The so-called "Southern Baptist" statement is not an initiative of the Southern Baptist Convention which voiced its views on global warming last summer in a resolution, "On Global Warming".
However, the student's project carries the names of a number of high-profile Southern Baptist leaders including his father, James Merritt, pastor of Cross Pointe, the Church at Gwinnett Center in Duluth, Ga., and a former president of the Southern Baptist Convention. Frank Page, pastor of First Baptist Church in Taylors, S.C., and the current SBC president, and Jack Graham, pastor of Prestonwood Baptist Church in Plano, Texas, and a past president of the SBC, also signed the document.
Although he signed Merritt's declaration, Page, in a statement to Baptist Press, voiced support for the 2007 SBC resolution and earlier SBC resolutions on the topic.
"Southern Baptists have long stood for a clear environmental message which takes seriously God's call to guard and keep the earth," Page said. "We have been balanced and responsive in our calls for care....
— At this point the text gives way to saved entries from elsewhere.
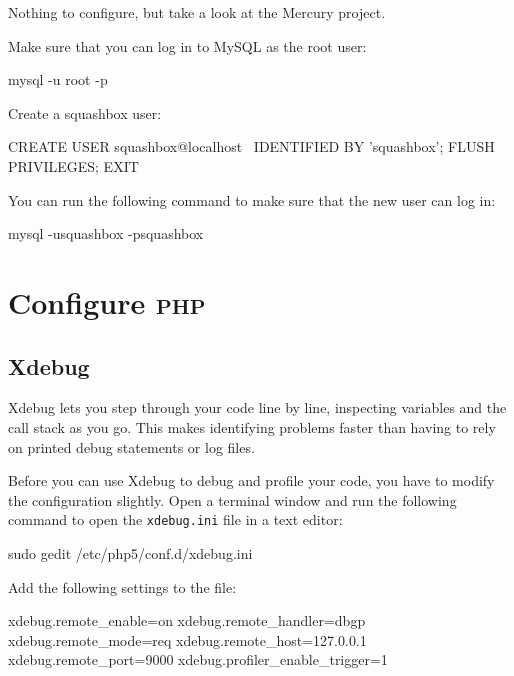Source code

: \documentclass[draft,ebook,10pt,twoside,openright]{memoir}
\begin{document}
Nothing to configure, but take a look at the Mercury project.

Make sure that you can log in to MySQL as the root user:

\begin{squashboxcommand}
mysql -u root -p
\end{squashboxcommand}

Create a squashbox user:

\begin{squashboxcommand}
CREATE USER squashbox@localhost \
  IDENTIFIED BY 'squashbox';
FLUSH PRIVILEGES;
EXIT
\end{squashboxcommand}

You can run the following command to make sure that the new user can log in:

\begin{squashboxcommand}
mysql -usquashbox -psquashbox
\end{squashboxcommand}

\section{Configure \textsc{php}}

\subsection{Xdebug}

Xdebug lets you step through your code line by line, inspecting variables and the call stack as you go. This makes identifying problems faster than having to rely on printed debug statements or log files.

Before you can use Xdebug to debug and profile your code, you have to modify the configuration slightly. Open a terminal window and run the following command to open the \verb!xdebug.ini! file in a text editor:

\begin{squashboxcommand}
sudo gedit /etc/php5/conf.d/xdebug.ini
\end{squashboxcommand}

Add the following settings to the file:

\begin{squashboxoutput}
xdebug.remote_enable=on
xdebug.remote_handler=dbgp
xdebug.remote_mode=req
xdebug.remote_host=127.0.0.1
xdebug.remote_port=9000
xdebug.profiler_enable_trigger=1
\end{squashboxoutput}
\end{document}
"However, in a broader sense, many of God's people have been timid about speaking out regarding issues which relate to environmentalism. Perhaps this timidity has been a fear that speaking out would tie us to the very extreme left wing liberal environmental lobby. Some in this group are known for harsh political tirades. Others have issued irresponsible calls for economic change which would devastate the economies of some of the poorest nations in the world."
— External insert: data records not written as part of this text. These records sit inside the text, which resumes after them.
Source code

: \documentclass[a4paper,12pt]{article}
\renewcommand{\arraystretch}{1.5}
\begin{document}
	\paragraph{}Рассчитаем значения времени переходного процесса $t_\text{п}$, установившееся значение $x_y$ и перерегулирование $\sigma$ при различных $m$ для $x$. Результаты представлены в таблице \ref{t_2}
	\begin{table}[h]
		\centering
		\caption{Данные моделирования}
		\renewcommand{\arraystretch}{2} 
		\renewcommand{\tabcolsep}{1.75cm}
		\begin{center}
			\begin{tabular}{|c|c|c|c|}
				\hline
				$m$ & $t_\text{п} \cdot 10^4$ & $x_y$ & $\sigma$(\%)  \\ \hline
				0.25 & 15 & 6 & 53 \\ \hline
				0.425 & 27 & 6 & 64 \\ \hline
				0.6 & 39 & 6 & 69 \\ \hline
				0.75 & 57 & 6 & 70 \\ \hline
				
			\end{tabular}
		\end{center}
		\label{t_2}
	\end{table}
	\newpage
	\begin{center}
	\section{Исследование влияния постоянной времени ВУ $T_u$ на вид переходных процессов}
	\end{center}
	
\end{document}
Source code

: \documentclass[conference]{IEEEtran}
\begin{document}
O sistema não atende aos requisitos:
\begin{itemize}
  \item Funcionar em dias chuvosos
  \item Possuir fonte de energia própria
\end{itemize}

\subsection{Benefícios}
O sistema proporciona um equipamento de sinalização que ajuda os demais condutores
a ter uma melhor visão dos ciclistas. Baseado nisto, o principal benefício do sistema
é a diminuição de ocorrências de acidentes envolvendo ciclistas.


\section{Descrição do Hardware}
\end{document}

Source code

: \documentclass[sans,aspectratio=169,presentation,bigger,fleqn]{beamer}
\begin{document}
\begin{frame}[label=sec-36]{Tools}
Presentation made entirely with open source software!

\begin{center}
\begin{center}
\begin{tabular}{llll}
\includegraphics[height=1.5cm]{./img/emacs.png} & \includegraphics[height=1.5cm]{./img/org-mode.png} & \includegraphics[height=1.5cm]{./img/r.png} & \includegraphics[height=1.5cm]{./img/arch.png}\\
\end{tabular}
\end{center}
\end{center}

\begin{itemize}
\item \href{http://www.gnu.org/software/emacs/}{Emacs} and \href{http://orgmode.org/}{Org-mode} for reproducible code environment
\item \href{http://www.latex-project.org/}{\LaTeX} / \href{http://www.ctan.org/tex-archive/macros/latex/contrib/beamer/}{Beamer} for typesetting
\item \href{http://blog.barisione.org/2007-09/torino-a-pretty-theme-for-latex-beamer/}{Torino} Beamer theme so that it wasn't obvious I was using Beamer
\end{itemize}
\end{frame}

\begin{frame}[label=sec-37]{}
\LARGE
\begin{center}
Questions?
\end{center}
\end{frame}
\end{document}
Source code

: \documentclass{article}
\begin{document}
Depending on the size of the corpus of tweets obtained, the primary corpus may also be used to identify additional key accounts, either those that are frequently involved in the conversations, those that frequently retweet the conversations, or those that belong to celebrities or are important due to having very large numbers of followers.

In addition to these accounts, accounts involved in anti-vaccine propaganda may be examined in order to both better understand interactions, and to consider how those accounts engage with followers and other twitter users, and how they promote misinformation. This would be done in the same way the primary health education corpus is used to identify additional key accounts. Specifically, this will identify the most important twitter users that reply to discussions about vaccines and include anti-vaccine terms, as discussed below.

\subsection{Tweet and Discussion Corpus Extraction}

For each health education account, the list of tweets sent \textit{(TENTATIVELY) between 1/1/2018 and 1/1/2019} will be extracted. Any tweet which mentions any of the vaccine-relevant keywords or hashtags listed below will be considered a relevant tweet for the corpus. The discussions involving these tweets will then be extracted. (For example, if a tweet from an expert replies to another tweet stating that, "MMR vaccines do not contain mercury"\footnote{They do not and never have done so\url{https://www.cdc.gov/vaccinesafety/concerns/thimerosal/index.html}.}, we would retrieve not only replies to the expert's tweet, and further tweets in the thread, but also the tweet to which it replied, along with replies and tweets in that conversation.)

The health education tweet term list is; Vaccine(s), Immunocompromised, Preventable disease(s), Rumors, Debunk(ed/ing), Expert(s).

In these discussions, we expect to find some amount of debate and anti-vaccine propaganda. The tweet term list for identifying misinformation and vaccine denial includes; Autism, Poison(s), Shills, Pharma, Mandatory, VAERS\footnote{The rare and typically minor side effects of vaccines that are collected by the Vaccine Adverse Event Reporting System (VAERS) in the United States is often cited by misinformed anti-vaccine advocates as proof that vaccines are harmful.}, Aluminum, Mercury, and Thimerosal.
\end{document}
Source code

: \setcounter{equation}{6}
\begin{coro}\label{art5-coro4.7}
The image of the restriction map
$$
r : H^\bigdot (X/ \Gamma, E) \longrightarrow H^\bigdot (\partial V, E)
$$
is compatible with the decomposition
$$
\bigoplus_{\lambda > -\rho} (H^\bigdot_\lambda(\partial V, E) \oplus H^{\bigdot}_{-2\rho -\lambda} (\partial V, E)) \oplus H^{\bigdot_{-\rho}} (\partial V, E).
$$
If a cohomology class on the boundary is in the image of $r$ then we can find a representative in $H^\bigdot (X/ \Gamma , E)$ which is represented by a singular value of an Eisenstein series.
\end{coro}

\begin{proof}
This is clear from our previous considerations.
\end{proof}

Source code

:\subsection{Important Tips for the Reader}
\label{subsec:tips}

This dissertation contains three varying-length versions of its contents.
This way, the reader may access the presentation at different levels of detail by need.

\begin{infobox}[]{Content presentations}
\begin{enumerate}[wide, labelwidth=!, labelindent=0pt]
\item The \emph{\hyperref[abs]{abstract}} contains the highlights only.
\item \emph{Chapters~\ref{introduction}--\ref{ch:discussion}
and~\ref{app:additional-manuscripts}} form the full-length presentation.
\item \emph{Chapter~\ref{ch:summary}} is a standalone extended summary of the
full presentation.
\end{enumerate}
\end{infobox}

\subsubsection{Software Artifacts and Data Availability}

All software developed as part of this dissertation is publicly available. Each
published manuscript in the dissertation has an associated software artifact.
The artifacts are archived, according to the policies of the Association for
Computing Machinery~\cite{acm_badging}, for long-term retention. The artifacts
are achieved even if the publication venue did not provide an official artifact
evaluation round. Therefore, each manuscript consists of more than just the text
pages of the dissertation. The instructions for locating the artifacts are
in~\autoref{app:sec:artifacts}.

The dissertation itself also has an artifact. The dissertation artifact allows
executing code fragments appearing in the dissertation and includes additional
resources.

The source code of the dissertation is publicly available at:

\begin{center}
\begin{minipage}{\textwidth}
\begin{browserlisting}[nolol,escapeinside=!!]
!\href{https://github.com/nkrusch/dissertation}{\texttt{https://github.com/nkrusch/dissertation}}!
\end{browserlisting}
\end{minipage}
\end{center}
In a teleconference with media March 10, Merritt said the idea for the initiative came to him during a theology class.
"In the lecture," he said, "my professor made the statement that when we destroy creation, which is God's revelation, it is no different than tearing a page out of the Bible. At that moment, God began to work in my heart and call me to do something. [This document] is the product of that nudge from God that day." Merritt has been identified as the project director of the Southern Baptist Environment and Climate Initiative, which is behind the document.
The declaration, which carries 46 signatures, says Southern Baptists' "current denominational engagement with these issues [has] often been too timid, failing to produce a unified moral voice. Our cautious response to these issues in the face of mounting evidence may be seen by the world as uncaring, reckless and ill-informed. We can do better."
The declaration released March 10 offers four main points:
-- Human beings have a responsibility to care for creation and acknowledge their participation in environmental decline.
-- Addressing climate change is prudent.
-- Stewardship of the earth is required by Christian and Southern Baptist beliefs.
-- Individuals, churches, communities and governments should act now.
The statement included the disclaimer that advocacy of environmental stewardship will not reduce the signers' commitment to protecting unborn and other human life or to the biblical view of marriage.
"We will never compromise our convictions nor attenuate our advocacy on these matters, which constitute the most pressing moral issues of our day," the statement says. "However, we are not a single-issue body."
One of the most glaring missing endorsements was that of the SBC's Ethics & Religious Liberty Commission.
During the teleconference, Merritt mentioned that the ERLC had provided helpful inputs to reshape the statement but in the end did not endorse the final draft.
In a statement to Baptist Press, ERLC President Richard Land said he declined to endorse Merritt's declaration out of respect for Southern Baptists' autonomy.
"They reserve to themselves the right to decide through Convention action what the Southern Baptist Convention's public policy positions are to be," Land said. "The ERLC will continue to share the officially adopted positions of the Convention with public policy makers and the media."
Land also took issue with the signers' statement that Southern Baptists have been "too timid" in addressing these issues.
"[T]he Convention has officially addressed the issues of creation care and environmental stewardship in its 2006 and 2007 Conventions through resolutions adopted by the Convention's duly elected messengers," Land said. Referring to the 2007 action, he added that the approved action "is as close to an 'official' position as the SBC is capable of making, apart from its formal confession of faith, the Baptist Faith and Message."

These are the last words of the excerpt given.